1. A method of flexibly migrating software between integrated circuits comprising:

suspending execution of a multi-threaded software process on a first integrated circuit;

saving context of the first integrated circuit;

restoring the context on a second integrated circuit having a different processor per processor cluster profile than the first integrated circuit; and

resuming execution of the multi-threaded software process on the second integrated circuit.

2. The method of claim 1 wherein resuming execution includes resuming execution on a different number of processors of the second integrated circuit than had been executing the software process on the first integrated circuit.

3. The method of claim 2 wherein suspending and resuming are performed on a per-processor basis.

4. The method of claim 1 wherein suspending and resuming include migrating execution of a first Singleton to a second Singleton.

5. The method of claim 4 wherein the first and second Singletons have different physical and/or logical identifiers.

6. The method of claim 1 wherein saving and restoring are performed on a per-processor basis.

7. The method of claim 6 wherein the saving and restoring preserve virtual processor identifiers.

8. The method of claim 7 further including saving and restoring GPC state information.

9. The method of claim 6 further including synthesizing per-processor state information when resuming execution comprises resuming execution on more processors on the second integrated circuit than were suspended on the first integrated circuit.

10. The method of claim 1 wherein suspending execution is performed on a first number of GPCs, and resuming execution is performed on a second number of GPCs different from the first number of GPCs.

11. The method of claim 1 further comprising dynamically disabling processors on the second integrated circuit by maintaining status updates to them but not sending any work to them.

12. An integrated circuit comprising:

N processors;

a work distributor circuit operatively coupled to the N processors, the work distributor being configured to resume suspended processing to migrate work from a different integrated circuit; and

circuitry configured to restore state information, skip restoring state information or synthesize state information depending on the whether the number of processors on the different integrated circuit performing the work is N, more than N or less than N.
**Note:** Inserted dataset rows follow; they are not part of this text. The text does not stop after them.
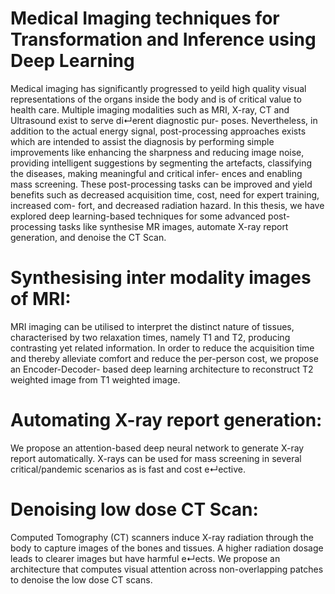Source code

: # Medical Imaging techniques for Transformation and Inference using Deep Learning
Medical imaging has significantly progressed to yeild high quality visual representations of the organs inside the body and is of critical value to health care. Multiple imaging modalities such as MRI, X-ray, CT and Ultrasound exist to serve di↵erent diagnostic pur- poses. Nevertheless, in addition to the actual energy signal, post-processing approaches exists which are intended to assist the diagnosis by performing simple improvements like enhancing the sharpness and reducing image noise, providing intelligent suggestions by segmenting the artefacts, classifying the diseases, making meaningful and critical infer- ences and enabling mass screening. These post-processing tasks can be improved and yield benefits such as decreased acquisition time, cost, need for expert training, increased com- fort, and decreased radiation hazard. In this thesis, we have explored deep learning-based techniques for some advanced post-processing tasks like synthesise MR images, automate X-ray report generation, and denoise the CT Scan.
# Synthesising inter modality images of MRI:
MRI imaging can be utilised to interpret the distinct nature of tissues, characterised by two relaxation times, namely T1 and T2, producing contrasting yet related information. In order to reduce the acquisition time and thereby alleviate comfort and reduce the per-person cost, we propose an Encoder-Decoder- based deep learning architecture to reconstruct T2 weighted image from T1 weighted image.
# Automating X-ray report generation: 
We propose an attention-based deep neural network to generate X-ray report automatically. X-rays can be used for mass screening in several critical/pandemic scenarios as is fast and cost e↵ective.
# Denoising low dose CT Scan: 
Computed Tomography (CT) scanners induce X-ray radiation through the body to capture images of the bones and tissues. A higher radiation dosage leads to clearer images but have harmful e↵ects. We propose an architecture that computes visual attention across non-overlapping patches to denoise the low dose CT scans.
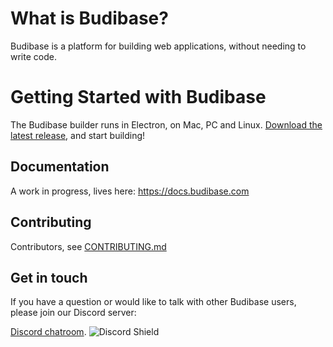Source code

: 
# What is Budibase?

Budibase is a platform for building web applications, without needing to write code.


# Getting Started with Budibase

The Budibase builder runs in Electron, on Mac, PC and Linux. [Download the latest release](https://github.com/Budibase/budibase/releases), and start building!


## Documentation

A work in progress, lives here: https://docs.budibase.com

## Contributing

Contributors, see [CONTRIBUTING.md](./CONTRIBUTING.md)

## Get in touch

If you have a question or would like to talk with other Budibase users, please join our Discord server:

[Discord chatroom](https://discord.gg/rCYayfe).
![Discord Shield](https://discordapp.com/api/guilds/733030666647765003/widget.png?style=shield)
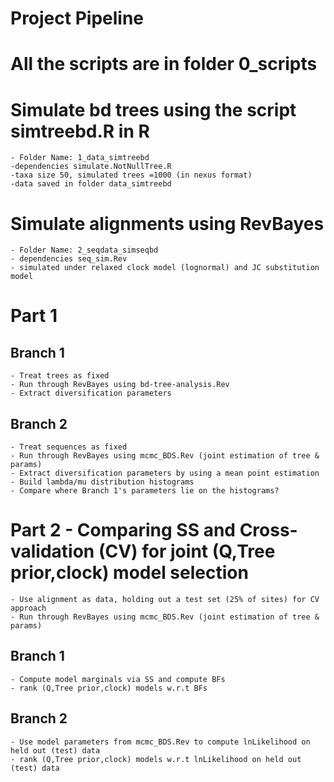 # Project Pipeline
# All the scripts are in folder 0_scripts

# Simulate  bd trees using the script simtreebd.R in R
    - Folder Name: 1_data_simtreebd
    -dependencies simulate.NotNullTree.R
    -taxa size 50, simulated trees =1000 (in nexus format)
    -data saved in folder data_simtreebd

# Simulate alignments using RevBayes
    - Folder Name: 2_seqdata_simseqbd
    - dependencies seq_sim.Rev
    - simulated under relaxed clock model (lognormal) and JC substitution model

# Part 1
  ## Branch 1
    - Treat trees as fixed
    - Run through RevBayes using bd-tree-analysis.Rev
    - Extract diversification parameters

  ## Branch 2
    - Treat sequences as fixed
    - Run through RevBayes using mcmc_BDS.Rev (joint estimation of tree & params)
    - Extract diversification parameters by using a mean point estimation
    - Build lambda/mu distribution histograms
    - Compare where Branch 1's parameters lie on the histograms?

# Part 2 - Comparing SS and Cross-validation (CV) for joint (Q,Tree prior,clock) model selection
    - Use alignment as data, holding out a test set (25% of sites) for CV approach
    - Run through RevBayes using mcmc_BDS.Rev (joint estimation of tree & params)
  ## Branch 1
    - Compute model marginals via SS and compute BFs
    - rank (Q,Tree prior,clock) models w.r.t BFs
  ## Branch 2
    - Use model parameters from mcmc_BDS.Rev to compute lnLikelihood on held out (test) data
    - rank (Q,Tree prior,clock) models w.r.t lnLikelihood on held out (test) data 
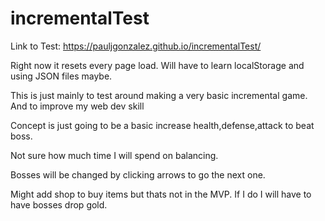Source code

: # incrementalTest

Link to Test: https://pauljgonzalez.github.io/incrementalTest/

Right now it resets every page load. Will have to learn localStorage and using JSON files maybe.

This is just mainly to test around making a very basic incremental game. And to improve my web dev skill

Concept is just going to be a basic increase health,defense,attack to beat boss.

Not sure how much time I will spend on balancing.

Bosses will be changed by clicking arrows to go the next one. 

Might add shop to buy items but thats not in the MVP. If I do I will have to have bosses drop gold.

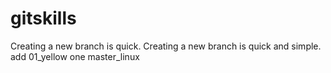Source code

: # gitskills
Creating a new branch is quick.
Creating a new branch is quick and simple.
add 01_yellow one
master_linux
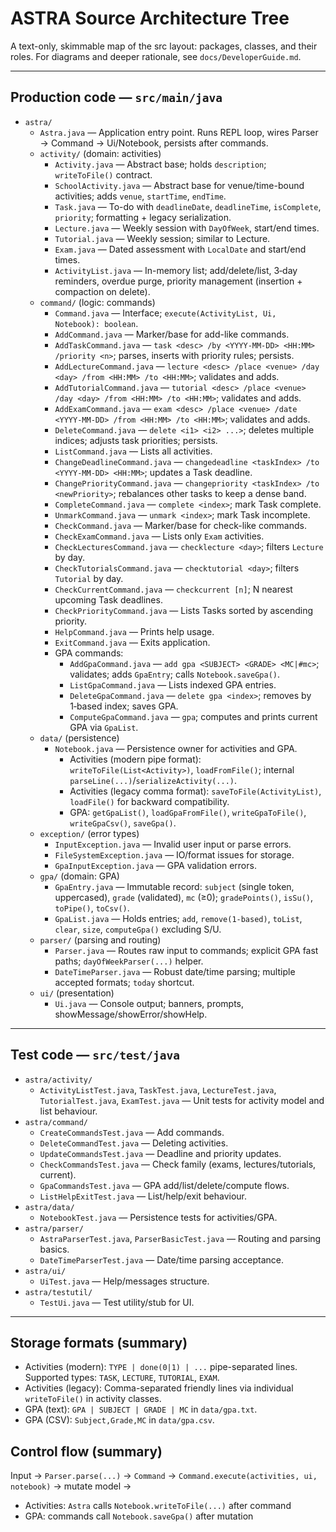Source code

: # ASTRA Source Architecture Tree

A text-only, skimmable map of the src layout: packages, classes, and their roles. For diagrams and deeper rationale, see `docs/DeveloperGuide.md`.

---

## Production code — `src/main/java`

- `astra/`
  - `Astra.java` — Application entry point. Runs REPL loop, wires Parser → Command → Ui/Notebook, persists after commands.
  - `activity/` (domain: activities)
    - `Activity.java` — Abstract base; holds `description`; `writeToFile()` contract.
    - `SchoolActivity.java` — Abstract base for venue/time-bound activities; adds `venue`, `startTime`, `endTime`.
    - `Task.java` — To-do with `deadlineDate`, `deadlineTime`, `isComplete`, `priority`; formatting + legacy serialization.
    - `Lecture.java` — Weekly session with `DayOfWeek`, start/end times.
    - `Tutorial.java` — Weekly session; similar to Lecture.
    - `Exam.java` — Dated assessment with `LocalDate` and start/end times.
    - `ActivityList.java` — In-memory list; add/delete/list, 3‑day reminders, overdue purge, priority management (insertion + compaction on delete).
  - `command/` (logic: commands)
    - `Command.java` — Interface; `execute(ActivityList, Ui, Notebook): boolean`.
    - `AddCommand.java` — Marker/base for add-like commands.
    - `AddTaskCommand.java` — `task <desc> /by <YYYY-MM-DD> <HH:MM> /priority <n>`; parses, inserts with priority rules; persists.
    - `AddLectureCommand.java` — `lecture <desc> /place <venue> /day <day> /from <HH:MM> /to <HH:MM>`; validates and adds.
    - `AddTutorialCommand.java` — `tutorial <desc> /place <venue> /day <day> /from <HH:MM> /to <HH:MM>`; validates and adds.
    - `AddExamCommand.java` — `exam <desc> /place <venue> /date <YYYY-MM-DD> /from <HH:MM> /to <HH:MM>`; validates and adds.
    - `DeleteCommand.java` — `delete <i1> <i2> ...>`; deletes multiple indices; adjusts task priorities; persists.
    - `ListCommand.java` — Lists all activities.
    - `ChangeDeadlineCommand.java` — `changedeadline <taskIndex> /to <YYYY-MM-DD> <HH:MM>`; updates a Task deadline.
    - `ChangePriorityCommand.java` — `changepriority <taskIndex> /to <newPriority>`; rebalances other tasks to keep a dense band.
    - `CompleteCommand.java` — `complete <index>`; mark Task complete.
    - `UnmarkCommand.java` — `unmark <index>`; mark Task incomplete.
    - `CheckCommand.java` — Marker/base for check-like commands.
    - `CheckExamCommand.java` — Lists only `Exam` activities.
    - `CheckLecturesCommand.java` — `checklecture <day>`; filters `Lecture` by day.
    - `CheckTutorialsCommand.java` — `checktutorial <day>`; filters `Tutorial` by day.
    - `CheckCurrentCommand.java` — `checkcurrent [n]`; N nearest upcoming Task deadlines.
    - `CheckPriorityCommand.java` — Lists Tasks sorted by ascending priority.
    - `HelpCommand.java` — Prints help usage.
    - `ExitCommand.java` — Exits application.
    - GPA commands:
      - `AddGpaCommand.java` — `add gpa <SUBJECT> <GRADE> <MC|#mc>`; validates; adds `GpaEntry`; calls `Notebook.saveGpa()`.
      - `ListGpaCommand.java` — Lists indexed GPA entries.
      - `DeleteGpaCommand.java` — `delete gpa <index>`; removes by 1‑based index; saves GPA.
      - `ComputeGpaCommand.java` — `gpa`; computes and prints current GPA via `GpaList`.
  - `data/` (persistence)
    - `Notebook.java` — Persistence owner for activities and GPA.
      - Activities (modern pipe format): `writeToFile(List<Activity>)`, `loadFromFile()`; internal `parseLine(...)`/`serializeActivity(...)`.
      - Activities (legacy comma format): `saveToFile(ActivityList)`, `loadFile()` for backward compatibility.
      - GPA: `getGpaList()`, `loadGpaFromFile()`, `writeGpaToFile()`, `writeGpaCsv()`, `saveGpa()`.
  - `exception/` (error types)
    - `InputException.java` — Invalid user input or parse errors.
    - `FileSystemException.java` — IO/format issues for storage.
    - `GpaInputException.java` — GPA validation errors.
  - `gpa/` (domain: GPA)
    - `GpaEntry.java` — Immutable record: `subject` (single token, uppercased), `grade` (validated), `mc` (≥0); `gradePoints()`, `isSu()`, `toPipe()`, `toCsv()`.
    - `GpaList.java` — Holds entries; `add`, `remove(1‑based)`, `toList`, `clear`, `size`, `computeGpa()` excluding S/U.
  - `parser/` (parsing and routing)
    - `Parser.java` — Routes raw input to commands; explicit GPA fast paths; `dayOfWeekParser(...)` helper.
    - `DateTimeParser.java` — Robust date/time parsing; multiple accepted formats; `today` shortcut.
  - `ui/` (presentation)
    - `Ui.java` — Console output; banners, prompts, showMessage/showError/showHelp.

---

## Test code — `src/test/java`

- `astra/activity/`
  - `ActivityListTest.java`, `TaskTest.java`, `LectureTest.java`, `TutorialTest.java`, `ExamTest.java` — Unit tests for activity model and list behaviour.
- `astra/command/`
  - `CreateCommandsTest.java` — Add commands.
  - `DeleteCommandTest.java` — Deleting activities.
  - `UpdateCommandsTest.java` — Deadline and priority updates.
  - `CheckCommandsTest.java` — Check family (exams, lectures/tutorials, current).
  - `GpaCommandsTest.java` — GPA add/list/delete/compute flows.
  - `ListHelpExitTest.java` — List/help/exit behaviour.
- `astra/data/`
  - `NotebookTest.java` — Persistence tests for activities/GPA.
- `astra/parser/`
  - `AstraParserTest.java`, `ParserBasicTest.java` — Routing and parsing basics.
  - `DateTimeParserTest.java` — Date/time parsing acceptance.
- `astra/ui/`
  - `UiTest.java` — Help/messages structure.
- `astra/testutil/`
  - `TestUi.java` — Test utility/stub for UI.

---

## Storage formats (summary)

- Activities (modern): `TYPE | done(0|1) | ...` pipe-separated lines. Supported types: `TASK`, `LECTURE`, `TUTORIAL`, `EXAM`.
- Activities (legacy): Comma-separated friendly lines via individual `writeToFile()` in activity classes.
- GPA (text): `GPA | SUBJECT | GRADE | MC` in `data/gpa.txt`.
- GPA (CSV): `Subject,Grade,MC` in `data/gpa.csv`.

## Control flow (summary)

Input → `Parser.parse(...)` → `Command` → `Command.execute(activities, ui, notebook)` → mutate model →
- Activities: `Astra` calls `Notebook.writeToFile(...)` after command
- GPA: commands call `Notebook.saveGpa()` after mutation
13. The integrated circuit of claim 12 wherein the circuitry does not skip restoring state information or synthesize state information for selected processors.

14. The integrated circuit of claim 12 further including a barrier table configured to track compute work in per-processor chunks that can be saved and restored independently of one another.

15. The integrated circuit of claim 14 wherein the per-processor chunks are tagged with at least one of a processor ID and a subclass providing a ring-based copying of internal pipeline registers and memory state to a context state storage.

16. The integrated circuit of claim 14 wherein the per-processor chunks are designated as Singleton or non-Singleton.

17. The integrated circuit of claim 14 wherein the per-processor chunks are designated with virtual GPC identifiers.

18. An integrated circuit comprising:

a plurality of processors; and

a work distributor circuit operatively coupled to the plurality of processors, the work distributor circuit being configured to dynamically, temporarily exclude selected ones of the plurality of processors from receiving migrated work in order to maintain a constant number of processors performing the work without the need to perform a hardware reset of any of the plurality of processors.

19. The integrated circuit of claim 18 wherein selectively excluding is performed one some of the plurality of processors while others of the plurality of processors continue to perform work.

20. The integrated circuit of claim 18 wherein the work distributor circuit enables migration with a changed number of processors per hardware cluster.